Акопов спрыгнул в проход, покачался и побрел в тамбур. Русский встрепенулся и проводил его взглядом. Трехгранным ключом Акопов закрыл дверь на переходную площадку в соседний вагон, а наружную, наоборот, открыл.
Когда он вернулся, пьяная дурацкая улыбка застыла на его лице. Хватаясь за чьи-то ноги, опираясь на полки, он поковылял вперед, пока не добрался до двадцать шестого места. Икнул и наступил на ногу молодому человеку в светлом костюме.
– Извините, пожалуйста, – пробормотал.
У молодого человека в глазах мелькнуло изумление.
– Ничего, – поморщился он. – Бывает…
– Нечаянно! – с пьяным упорством сказал Акопов. – Просто качает.
Завертевшись, он рухнул на колени молодому человеку.
– Нечаянно, – повторил Акопов и убрался в проход.
Пистолет гебешника уже лежал в его кармане. Все так же улыбаясь и мурлыча под нос «Тановар», он дошел, до русского, коротавшего время над газетой с грудой костей и корок. Акопов снова не вписался в проход. Объедки посыпались на пол.
– Ты что делаешь? – зашипел русский.
– Да я тебя… – с пьяной обидой сказал Акопов и на плохом русском кратко изложил перспективу дальнейших отношений.
Русский полыхнул глазами и схватил Акопова за шиворот. Со своего места сорвался гебешник в светлом костюме, растерянно шаря под полой. Заверещали женщины. Поднялись Юсуп с Назаром, но Акопов взглядом приказал им не вмешиваться. Через секунду русский выволок Акопова в тамбур и прижал к стенке возле угольного ящика. Молодой человек в светлом костюме показал вагону красное удостоверение:
– Мы из милиции! Оставайтесь на местах.
Дверь за собой он захлопнул и повернулся к Акопову:
– Ну, закончим игры, дорогой друг?
Спросил по-русски. И Акопов ему ответил по-русски:
– Закончим, дорогой друг. С удовольствием.
Стрелял он сквозь карман. Спустил трупы под откос.
Брызги крови вытер собственным пиджаком, а потом выбросил его вместе с пистолетом гебешника в гудящую тьму. Закрыл дверь. Рванул рубашку на груди, мазнул по угольному ящику ладонью, провел по лицу. В таком виде и заявился в вагон:
– Вай, люди!
– Чего орешь? – высунулся проводник. – Выпил – спи!
– Ограбили! – продолжал орать Акопов. – Говорят, сволочи, из милиции, а сами пиджак с деньгами сняли и выпрыгнули!

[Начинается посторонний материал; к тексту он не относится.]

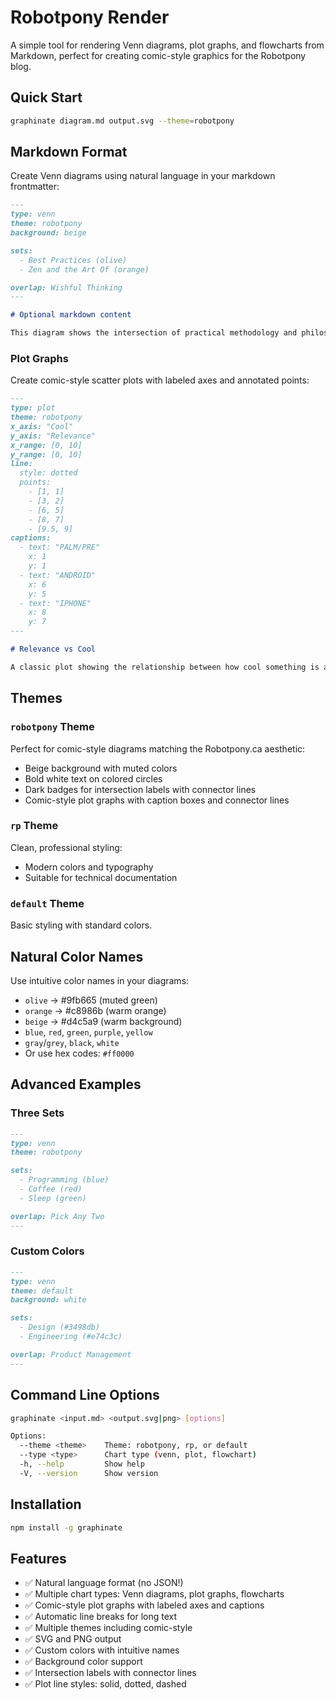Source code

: # Robotpony Render

A simple tool for rendering Venn diagrams, plot graphs, and flowcharts from Markdown, perfect for creating comic-style graphics for the Robotpony blog.

## Quick Start

```bash
graphinate diagram.md output.svg --theme=robotpony
```

## Markdown Format

Create Venn diagrams using natural language in your markdown frontmatter:

```markdown
---
type: venn
theme: robotpony
background: beige

sets:
  - Best Practices (olive)
  - Zen and the Art Of (orange)

overlap: Wishful Thinking
---

# Optional markdown content

This diagram shows the intersection of practical methodology and philosophical approaches.
```

### Plot Graphs

Create comic-style scatter plots with labeled axes and annotated points:

```markdown
---
type: plot
theme: robotpony
x_axis: "Cool"
y_axis: "Relevance"
x_range: [0, 10]
y_range: [0, 10]
line:
  style: dotted
  points:
    - [1, 1]
    - [3, 2]
    - [6, 5]
    - [8, 7]
    - [9.5, 9]
captions:
  - text: "PALM/PRE"
    x: 1
    y: 1
  - text: "ANDROID"
    x: 6
    y: 5
  - text: "IPHONE"
    x: 8
    y: 7
---

# Relevance vs Cool

A classic plot showing the relationship between how cool something is and how relevant it becomes.
```

## Themes

### `robotpony` Theme
Perfect for comic-style diagrams matching the Robotpony.ca aesthetic:
- Beige background with muted colors
- Bold white text on colored circles
- Dark badges for intersection labels with connector lines
- Comic-style plot graphs with caption boxes and connector lines

### `rp` Theme
Clean, professional styling:
- Modern colors and typography
- Suitable for technical documentation

### `default` Theme
Basic styling with standard colors.

## Natural Color Names

Use intuitive color names in your diagrams:

- `olive` → #9fb665 (muted green)
- `orange` → #c8986b (warm orange)
- `beige` → #d4c5a9 (warm background)
- `blue`, `red`, `green`, `purple`, `yellow`
- `gray`/`grey`, `black`, `white`
- Or use hex codes: `#ff0000`

## Advanced Examples

### Three Sets
```markdown
---
type: venn
theme: robotpony

sets:
  - Programming (blue)
  - Coffee (red)
  - Sleep (green)

overlap: Pick Any Two
---
```

### Custom Colors
```markdown
---
type: venn
theme: default
background: white

sets:
  - Design (#3498db)
  - Engineering (#e74c3c)

overlap: Product Management
---
```

## Command Line Options

```bash
graphinate <input.md> <output.svg|png> [options]

Options:
  --theme <theme>    Theme: robotpony, rp, or default
  --type <type>      Chart type (venn, plot, flowchart)
  -h, --help         Show help
  -V, --version      Show version
```

## Installation

```bash
npm install -g graphinate
```

## Features

- ✅ Natural language format (no JSON!)
- ✅ Multiple chart types: Venn diagrams, plot graphs, flowcharts
- ✅ Comic-style plot graphs with labeled axes and captions
- ✅ Automatic line breaks for long text
- ✅ Multiple themes including comic-style
- ✅ SVG and PNG output
- ✅ Custom colors with intuitive names
- ✅ Background color support
- ✅ Intersection labels with connector lines
- ✅ Plot line styles: solid, dotted, dashed
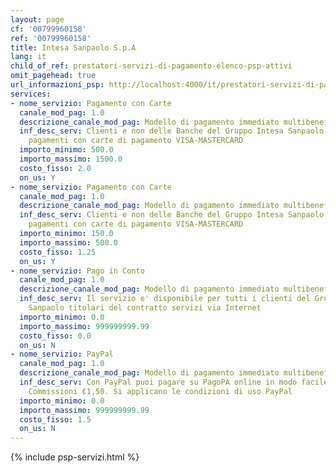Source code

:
 ```yaml
---
layout: page
cf: '00799960158'
ref: '00799960158'
title: Intesa Sanpaolo S.p.A
lang: it
child_of_ref: prestatori-servizi-di-pagamento-elenco-psp-attivi
omit_pagehead: true
url_informazioni_psp: http://localhost:4000/it/prestatori-servizi-di-pagamento/elenco-PSP-attivi
services:
- nome_servizio: Pagamento con Carte
  canale_mod_pag: 1.0
  descrizione_canale_mod_pag: Modello di pagamento immediato multibeneficiario
  inf_desc_serv: Clienti e non delle Banche del Gruppo Intesa Sanpaolo possono disporre
    pagamenti con carte di pagamento VISA-MASTERCARD
  importo_minimo: 500.0
  importo_massimo: 1500.0
  costo_fisso: 2.0
  on_us: Y
- nome_servizio: Pagamento con Carte
  canale_mod_pag: 1.0
  descrizione_canale_mod_pag: Modello di pagamento immediato multibeneficiario
  inf_desc_serv: Clienti e non delle Banche del Gruppo Intesa Sanpaolo possono disporre
    pagamenti con carte di pagamento VISA-MASTERCARD
  importo_minimo: 150.0
  importo_massimo: 500.0
  costo_fisso: 1.25
  on_us: Y
- nome_servizio: Pago in Conto
  canale_mod_pag: 1.0
  descrizione_canale_mod_pag: Modello di pagamento immediato multibeneficiario
  inf_desc_serv: Il servizio e' disponibile per tutti i clienti del Gruppo Intesa
    Sanpaolo titolari del contratto servizi via Internet
  importo_minimo: 0.0
  importo_massimo: 999999999.99
  costo_fisso: 0.0
  on_us: N
- nome_servizio: PayPal
  canale_mod_pag: 1.0
  descrizione_canale_mod_pag: Modello di pagamento immediato multibeneficiario
  inf_desc_serv: Con PayPal puoi pagare su PagoPA online in modo facile e sicuro.
    Commissioni €1,50. Si applicano le condizioni di uso PayPal
  importo_minimo: 0.0
  importo_massimo: 999999999.99
  costo_fisso: 1.5
  on_us: N
---
```


{% include psp-servizi.html %}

– Так тебе и надо, – вздохнул проводник. – Меньше пей в другой раз. Аллах все видит!
– Как же я домой поеду? – завопил с новой силой Акопов, размазывая по лицу грязные слезы. – Всю выручку отняли, всю выручку! Три ковра ручной работы! Вай-дод!
– Значит, давно за тобой наблюдали, – сказал проводник. – Может, с самого рынка. Теперь сходить придется. Скоро станция.

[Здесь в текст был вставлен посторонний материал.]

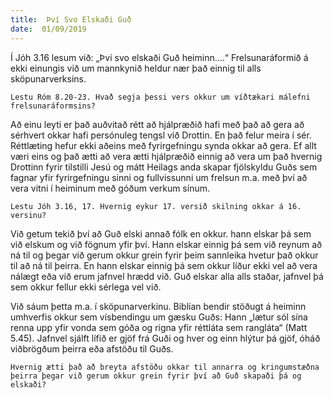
 ```yaml
---
title:  Því Svo Elskaði Guð
date:  01/09/2019
---
```


Í Jóh 3.16 lesum við: „Því svo elskaði Guð heiminn....“ Frelsunaráformið á ekki einungis við um mannkynið heldur nær það einnig til alls sköpunarverksins.

`Lestu Róm 8.20-23. Hvað segja þessi vers okkur um víðtækari málefni frelsunaráformsins?`

Að einu leyti er það auðvitað rétt að hjálpræðið hafi með það að gera að sérhvert okkar hafi persónuleg tengsl við Drottin. En það felur meira í sér. Réttlæting hefur ekki aðeins með fyrirgefningu synda okkar að gera. Ef allt væri eins og það ætti að vera ætti hjálpræðið einnig að vera um það hvernig Drottinn fyrir tilstilli Jesú og mátt Heilags anda skapar fjölskyldu Guðs sem fagnar yfir fyrirgefningu sinni og fullvissunni um frelsun m.a. með því að vera vitni í heiminum með góðum verkum sínum.

`Lestu Jóh 3.16, 17. Hvernig eykur 17. versið skilning okkar á 16. versinu?`

Við getum tekið því að Guð elski annað fólk en okkur. hann elskar þá sem við elskum og við fögnum yfir því. Hann elskar einnig þá sem við reynum að ná til og þegar við gerum okkur grein fyrir þeim sannleika hvetur það okkur til að ná til þeirra. En hann elskar einnig þá sem okkur líður ekki vel að vera nálægt eða við erum jafnvel hrædd við. Guð elskar alla alls staðar, jafnvel þá sem okkur fellur ekki sérlega vel við.

Við sáum þetta m.a. í sköpunarverkinu. Biblían bendir stöðugt á heiminn umhverfis okkur sem vísbendingu um gæsku Guðs: Hann „lætur sól sína renna upp yfir vonda sem góða og rigna yfir réttláta sem rangláta“ (Matt 5.45). Jafnvel sjálft lífið er gjöf frá Guði og hver og einn hlýtur þá gjöf, óháð viðbrögðum þeirra eða afstöðu til Guðs.

`Hvernig ætti það að breyta afstöðu okkar til annarra og kringumstæðna þeirra þegar við gerum okkur grein fyrir því að Guð skapaði þá og elskaði?`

– Зачем сходить? – продолжал убиваться Акопов. – Мне домой надо, дети ждут…
Вокруг него собралось полвагона.
– В милицию на станции заяви, – объяснил проводник. – Недалеко ведь отъехали, может, поймают.

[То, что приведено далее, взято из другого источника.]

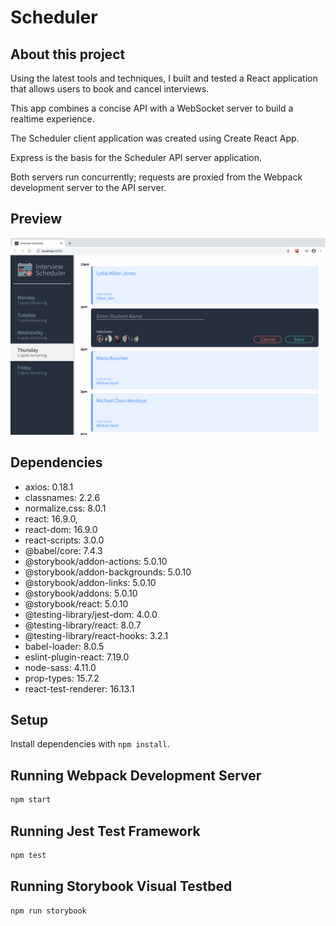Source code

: # Scheduler

## About this project

Using the latest tools and techniques, I built and tested a React application that allows users to book and cancel interviews.  

This app combines a concise API with a WebSocket server to build a realtime experience.

The Scheduler client application was created using Create React App.

Express is the basis for the Scheduler API server application.

Both servers run concurrently; requests are proxied from the Webpack development server to the API server.

## Preview

!["Screenshot of scheduler application"](https://github.com/victorcwyu/scheduler/blob/master/docs/scheduler-preview.png?raw=true)

## Dependencies

- axios: 0.18.1
- classnames: 2.2.6
- normalize.css: 8.0.1
- react: 16.9.0,
- react-dom: 16.9.0
- react-scripts: 3.0.0
- @babel/core: 7.4.3
- @storybook/addon-actions: 5.0.10
- @storybook/addon-backgrounds: 5.0.10
- @storybook/addon-links: 5.0.10
- @storybook/addons: 5.0.10
- @storybook/react: 5.0.10
- @testing-library/jest-dom: 4.0.0
- @testing-library/react: 8.0.7
- @testing-library/react-hooks: 3.2.1
- babel-loader: 8.0.5
- eslint-plugin-react: 7.19.0
- node-sass: 4.11.0
- prop-types: 15.7.2
- react-test-renderer: 16.13.1

## Setup

Install dependencies with `npm install`.

## Running Webpack Development Server

```sh
npm start
```

## Running Jest Test Framework

```sh
npm test
```

## Running Storybook Visual Testbed

```sh
npm run storybook
```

– Спасибо, надоумил! – полез к проводнику с объятьями Акопов. – Ух, если поймают… Собственными руками!
Акопов вытащил из-под полки с цыганятами тяжелую сумку – приметную, из красного кожемита, и пошлепал, тихо завывая и мотая головой, к выходу. В окнах мелькали редкие станционные фонари. Забытая Аллахом станция на долгом восточном пути.